**Task requirements:**
Print verbatim the lines of the entries from the one containing "- 초기 트래픽 낮음 → 단일 서버 충분" to the last, inclusive, and no others.

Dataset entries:
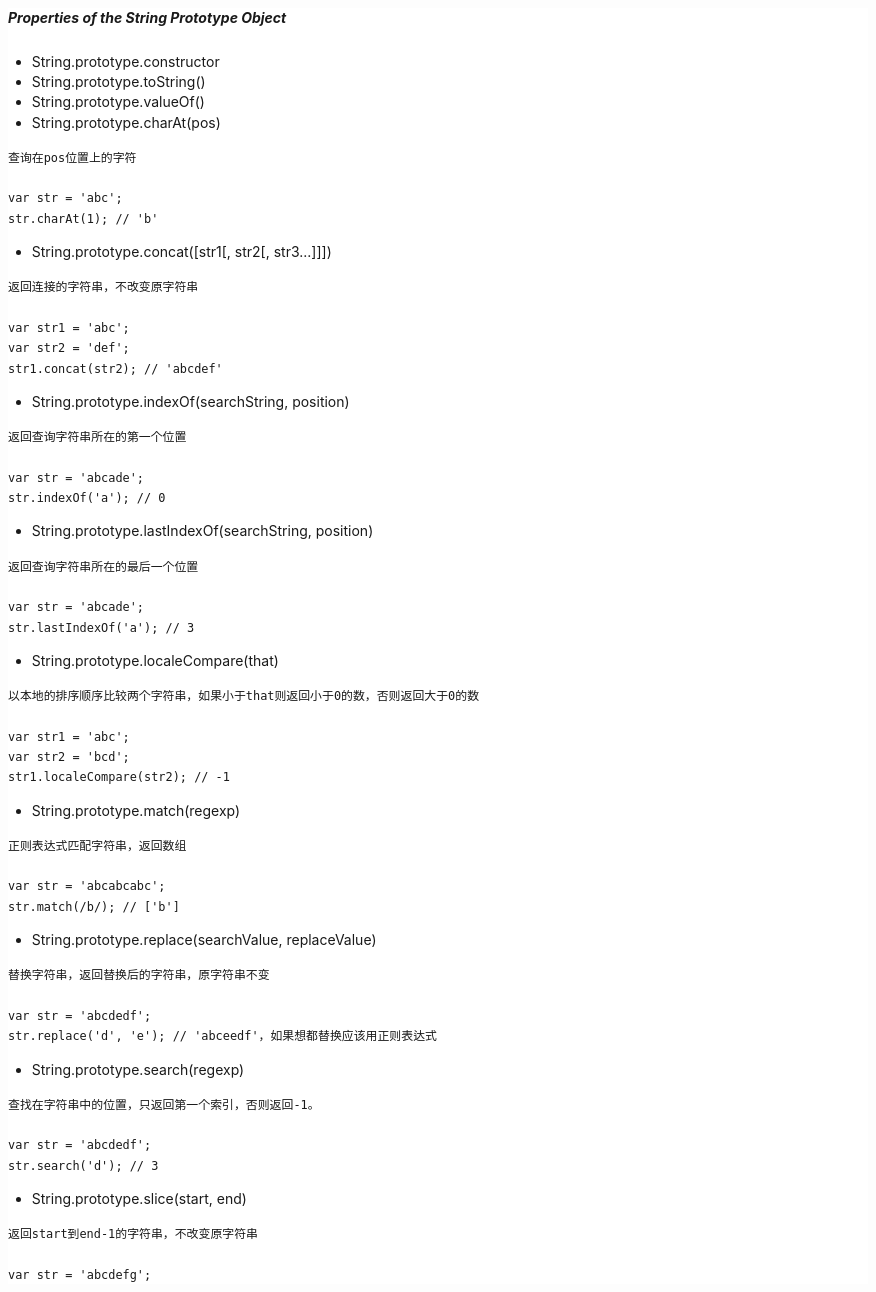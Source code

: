 ##### Properties of the String Prototype Object
- String.prototype.constructor
- String.prototype.toString()
- String.prototype.valueOf()
- String.prototype.charAt(pos)
```
查询在pos位置上的字符

var str = 'abc';
str.charAt(1); // 'b'
```
- String.prototype.concat([str1[, str2[, str3...]]])
```
返回连接的字符串，不改变原字符串

var str1 = 'abc';
var str2 = 'def';
str1.concat(str2); // 'abcdef'
```
- String.prototype.indexOf(searchString, position)
```
返回查询字符串所在的第一个位置

var str = 'abcade';
str.indexOf('a'); // 0
```
- String.prototype.lastIndexOf(searchString, position)
```
返回查询字符串所在的最后一个位置

var str = 'abcade';
str.lastIndexOf('a'); // 3
```
- String.prototype.localeCompare(that)
```
以本地的排序顺序比较两个字符串，如果小于that则返回小于0的数，否则返回大于0的数

var str1 = 'abc';
var str2 = 'bcd';
str1.localeCompare(str2); // -1
```
- String.prototype.match(regexp)
```
正则表达式匹配字符串，返回数组

var str = 'abcabcabc';
str.match(/b/); // ['b']
```
- String.prototype.replace(searchValue, replaceValue)
```
替换字符串，返回替换后的字符串，原字符串不变

var str = 'abcdedf';
str.replace('d', 'e'); // 'abceedf'，如果想都替换应该用正则表达式
```
- String.prototype.search(regexp)
```
查找在字符串中的位置，只返回第一个索引，否则返回-1。

var str = 'abcdedf';
str.search('d'); // 3
```
- String.prototype.slice(start, end)
```
返回start到end-1的字符串，不改变原字符串

var str = 'abcdefg';
```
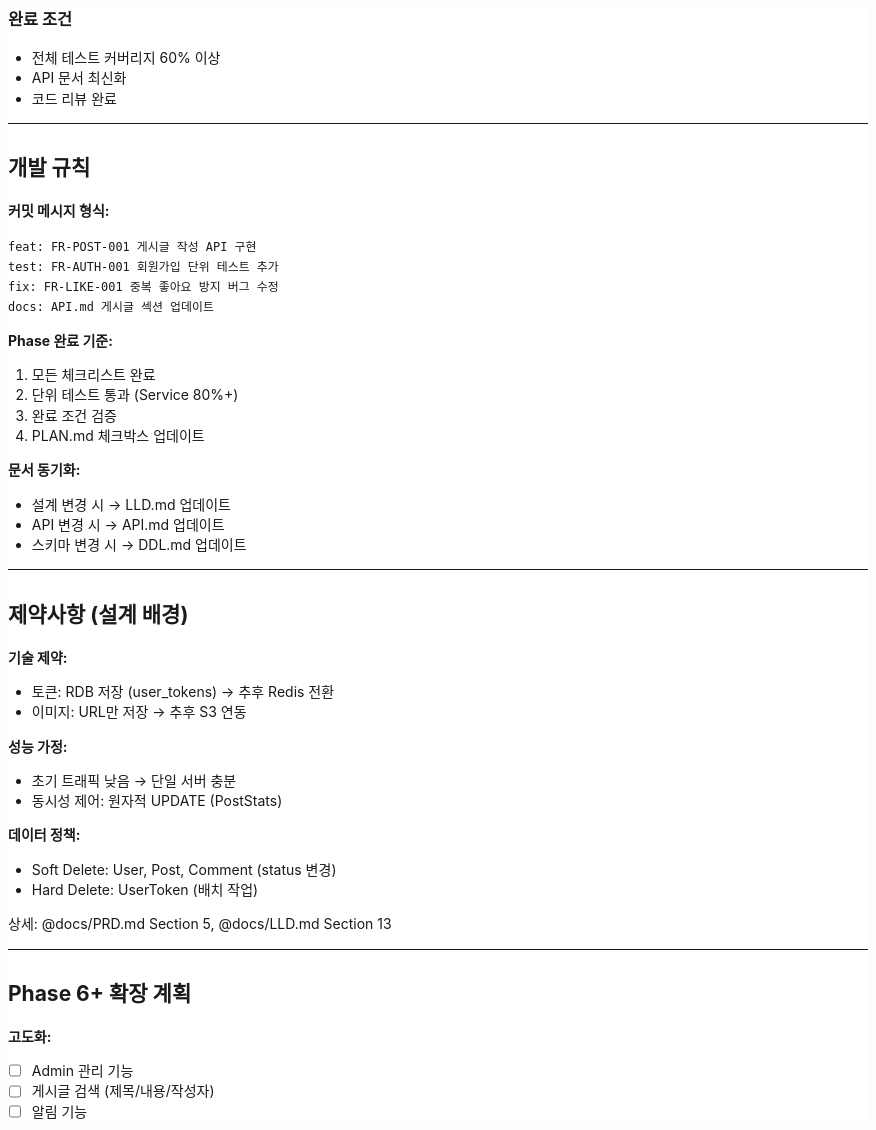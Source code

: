 ### 완료 조건
- 전체 테스트 커버리지 60% 이상
- API 문서 최신화
- 코드 리뷰 완료

---

## 개발 규칙

**커밋 메시지 형식:**
```
feat: FR-POST-001 게시글 작성 API 구현
test: FR-AUTH-001 회원가입 단위 테스트 추가
fix: FR-LIKE-001 중복 좋아요 방지 버그 수정
docs: API.md 게시글 섹션 업데이트
```

**Phase 완료 기준:**
1. 모든 체크리스트 완료
2. 단위 테스트 통과 (Service 80%+)
3. 완료 조건 검증
4. PLAN.md 체크박스 업데이트

**문서 동기화:**
- 설계 변경 시 → LLD.md 업데이트
- API 변경 시 → API.md 업데이트
- 스키마 변경 시 → DDL.md 업데이트

---

## 제약사항 (설계 배경)

**기술 제약:**
- 토큰: RDB 저장 (user_tokens) → 추후 Redis 전환
- 이미지: URL만 저장 → 추후 S3 연동

**성능 가정:**
- 초기 트래픽 낮음 → 단일 서버 충분
- 동시성 제어: 원자적 UPDATE (PostStats)

**데이터 정책:**
- Soft Delete: User, Post, Comment (status 변경)
- Hard Delete: UserToken (배치 작업)

상세: @docs/PRD.md Section 5, @docs/LLD.md Section 13

---

## Phase 6+ 확장 계획

**고도화:**
- [ ] Admin 관리 기능
- [ ] 게시글 검색 (제목/내용/작성자)
- [ ] 알림 기능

**Response:**
- 초기 트래픽 낮음 → 단일 서버 충분
- 동시성 제어: 원자적 UPDATE (PostStats)

**데이터 정책:**
- Soft Delete: User, Post, Comment (status 변경)
- Hard Delete: UserToken (배치 작업)

상세: @docs/PRD.md Section 5, @docs/LLD.md Section 13

---

## Phase 6+ 확장 계획

**고도화:**
- [ ] Admin 관리 기능
- [ ] 게시글 검색 (제목/내용/작성자)
- [ ] 알림 기능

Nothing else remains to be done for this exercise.